§ **Exercise aim**
Only the lines below starting at the one that contains "230 | ist178621" and ending at the one that contains "232 | ist1106648" are to be reproduced, exactly and with both ends kept.

(Saved entries)
================================

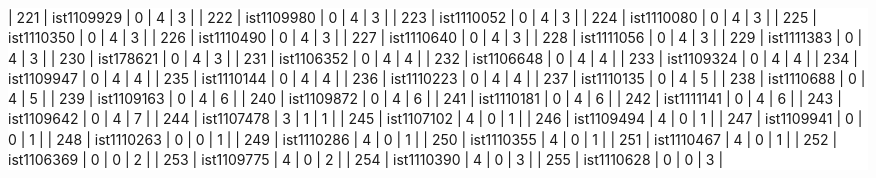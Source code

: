 | 221 | ist1109929 |                    0 |                  4 |                       3 |
| 222 | ist1109980 |                    0 |                  4 |                       3 |
| 223 | ist1110052 |                    0 |                  4 |                       3 |
| 224 | ist1110080 |                    0 |                  4 |                       3 |
| 225 | ist1110350 |                    0 |                  4 |                       3 |
| 226 | ist1110490 |                    0 |                  4 |                       3 |
| 227 | ist1110640 |                    0 |                  4 |                       3 |
| 228 | ist1111056 |                    0 |                  4 |                       3 |
| 229 | ist1111383 |                    0 |                  4 |                       3 |
| 230 | ist178621  |                    0 |                  4 |                       3 |
| 231 | ist1106352 |                    0 |                  4 |                       4 |
| 232 | ist1106648 |                    0 |                  4 |                       4 |
| 233 | ist1109324 |                    0 |                  4 |                       4 |
| 234 | ist1109947 |                    0 |                  4 |                       4 |
| 235 | ist1110144 |                    0 |                  4 |                       4 |
| 236 | ist1110223 |                    0 |                  4 |                       4 |
| 237 | ist1110135 |                    0 |                  4 |                       5 |
| 238 | ist1110688 |                    0 |                  4 |                       5 |
| 239 | ist1109163 |                    0 |                  4 |                       6 |
| 240 | ist1109872 |                    0 |                  4 |                       6 |
| 241 | ist1110181 |                    0 |                  4 |                       6 |
| 242 | ist1111141 |                    0 |                  4 |                       6 |
| 243 | ist1109642 |                    0 |                  4 |                       7 |
| 244 | ist1107478 |                    3 |                  1 |                       1 |
| 245 | ist1107102 |                    4 |                  0 |                       1 |
| 246 | ist1109494 |                    4 |                  0 |                       1 |
| 247 | ist1109941 |                    0 |                  0 |                       1 |
| 248 | ist1110263 |                    0 |                  0 |                       1 |
| 249 | ist1110286 |                    4 |                  0 |                       1 |
| 250 | ist1110355 |                    4 |                  0 |                       1 |
| 251 | ist1110467 |                    4 |                  0 |                       1 |
| 252 | ist1106369 |                    0 |                  0 |                       2 |
| 253 | ist1109775 |                    4 |                  0 |                       2 |
| 254 | ist1110390 |                    4 |                  0 |                       3 |
| 255 | ist1110628 |                    0 |                  0 |                       3 |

================================

§ **Expected answer**
| 230 | ist178621  |                    0 |                  4 |                       3 |
| 231 | ist1106352 |                    0 |                  4 |                       4 |
| 232 | ist1106648 |                    0 |                  4 |                       4 |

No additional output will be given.